**Work order**
Every line of the entries below that includes "dataset" belongs in the answer, copied as written.

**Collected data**
•••••

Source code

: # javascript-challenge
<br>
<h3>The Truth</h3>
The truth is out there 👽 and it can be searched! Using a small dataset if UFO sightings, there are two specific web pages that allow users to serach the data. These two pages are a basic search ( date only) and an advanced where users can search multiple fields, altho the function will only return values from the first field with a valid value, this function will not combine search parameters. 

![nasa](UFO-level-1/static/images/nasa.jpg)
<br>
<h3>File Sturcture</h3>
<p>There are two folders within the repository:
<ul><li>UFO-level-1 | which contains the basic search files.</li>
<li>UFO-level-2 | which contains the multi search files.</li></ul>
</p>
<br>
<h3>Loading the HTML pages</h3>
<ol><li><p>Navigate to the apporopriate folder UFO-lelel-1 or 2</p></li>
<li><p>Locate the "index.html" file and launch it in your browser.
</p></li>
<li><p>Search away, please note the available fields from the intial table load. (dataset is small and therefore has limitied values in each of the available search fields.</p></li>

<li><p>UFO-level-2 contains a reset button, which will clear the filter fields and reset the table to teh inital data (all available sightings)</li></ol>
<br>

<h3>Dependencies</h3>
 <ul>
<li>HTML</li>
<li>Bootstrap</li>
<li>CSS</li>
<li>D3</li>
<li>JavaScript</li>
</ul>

•••••

**Written response**
The truth is out there 👽 and it can be searched! Using a small dataset if UFO sightings, there are two specific web pages that allow users to serach the data. These two pages are a basic search ( date only) and an advanced where users can search multiple fields, altho the function will only return values from the first field with a valid value, this function will not combine search parameters. 
<li><p>Search away, please note the available fields from the intial table load. (dataset is small and therefore has limitied values in each of the available search fields.</p></li>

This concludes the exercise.